Dietary components and supplements

Various compounds contained in foods or consumed in isolated forms or herbs such as cinnamon, cocoa powder, anthocyanins (e.g. in bilberry and black elderberry), dietary nitrate (in beet root), epicatechin, levodopa l-phenylalanine and l-tyrosine, phenethylamine (PEA), carotenoids like lycopene (in tomato sauce), l-theanine, apigenin (and chamomile), ginger, herbal infusions (notably lemon balm, rosemary, peppermint and caffeinated drinks), rhodiola rosea, creatine, omega 3 (e.g. sustainably algae-derived), and other nutrients and phytonutrients as well as correction of prevalent micronutrient deficiencies are investigated for potential minor but significant or additive impacts on cognition (e.g. mild stimulation and/or mood modulation) in healthy non-old individuals. 

The dietary component glucose (and its glycogen form) is the main energy source for the brain, with some researchers considering it a "[b]iochemical enhancer" despite of the health impacts of direct consumption. A constant supply of it is needed and simple sugars can spike blood glucose and their glucose supply does not last long. Slowly absorbed carbohydrate-containing food or low-GI food would lead to a slower release of glucose than a quickly absorbed or high-GI food. There is very little research on links between brain glucose metabolism and cognition, despite it also being relevant to neurodegenerative disorders. Lactate (released especially during specific types of exercise) may also be relevant to cognitive enhancement.

Medications
Notable potentially viable pharmacological agents – as final products or as prototypes for similar ones – under early-stage research with potential for substantial effect sizes for specific purposes in specific situations (such as learning periods) also in healthy non-old humans but, in at least most cases, largely unknown effects in humans and safety profiles (and consequently not widely used or not used at all): orexin-A, FGL, PTEN-PDZ, and PI3K-activator PTD4-PI3KAc, dihexa, d-cycloserine, DAT blockers CE-123 and CE-158, ampakines like IDRA-21 and CX717, neuropeptide cerebrolysin, rapastinel, ISRIB, selective receptor modulators such as MRK-016 which targets subtypes of GABAA receptors, modafinil-analogs CRL-40,940 and , modafinil-inspired/hybrid TRIs JZ-IV-10 and JZAD-IV-22, TAK-925 (orexin agonist that promotes wakefulness in ways similar to modafinil), wakefulness-inducing or procognitive narcolepsy candidates like samelisant, pterostilbene, CRM acyl-ghrelin mimetics and agonists like ibutamoren, and H3 receptor antagonist pitolisant.
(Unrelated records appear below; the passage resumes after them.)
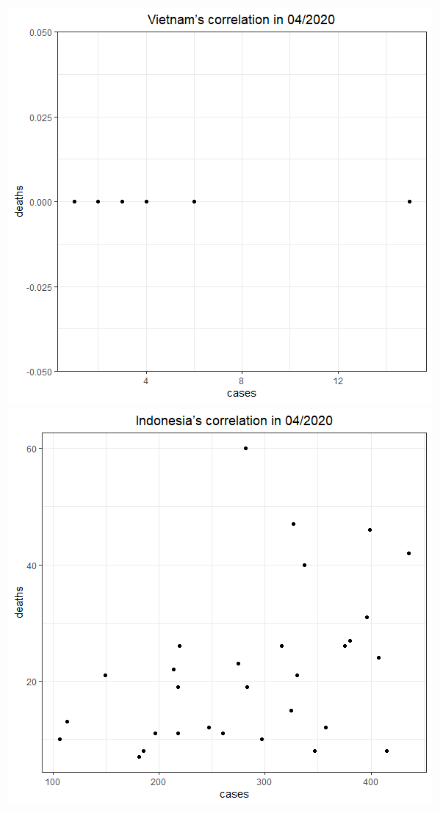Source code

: \documentclass[a4paper]{article}
\theoremstyle{definition}
\begin{document}
\begin{enumerate}[1)]
\begin{figure}[H]
\begin{center}
        \includegraphics[scale = 0.3]{ix/ix.2/VN_04_2020.png}
        \includegraphics[scale = 0.3]{ix/ix.2/IDN_04_2020.png}

\end{center}
\end{figure}
\end{enumerate}
\end{document}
Some medications like widely used sociability-related GABA receptor agonist phenibut can have durable major side-effects and addiction potential for some at least at some dosages, albeit not necessarily. Other notable repurposed chemicals already widely in use for other purposes and with potential viability for neuroenhancement but in most cases no or few/small trials with healthy non-old humans, limited research on side-effects and/or unvalidated effect-sizes include: CBD, nicergoline, huperzine-A, DMAE and meclofenoxate, vinpocetine, palmitoylethanolamide (PEA), and pyritinol.

Non-pharmacological

Neurostimulation
Neurostimulation methods are being researched and developed. Results indicate details of the stimulation procedures are crucial, with some applications impairing rather than enhancing cognition and questions being raised about whether this approach can deliver any meaningful results for cognitive domains. Stimulation methods include electrical stimulation, magnetic stimulation, optical stimulation with lasers, several forms of acoustic stimulation, and physical methods like forms of neurofeedback. There are ideas to integrate such headgear into helmets.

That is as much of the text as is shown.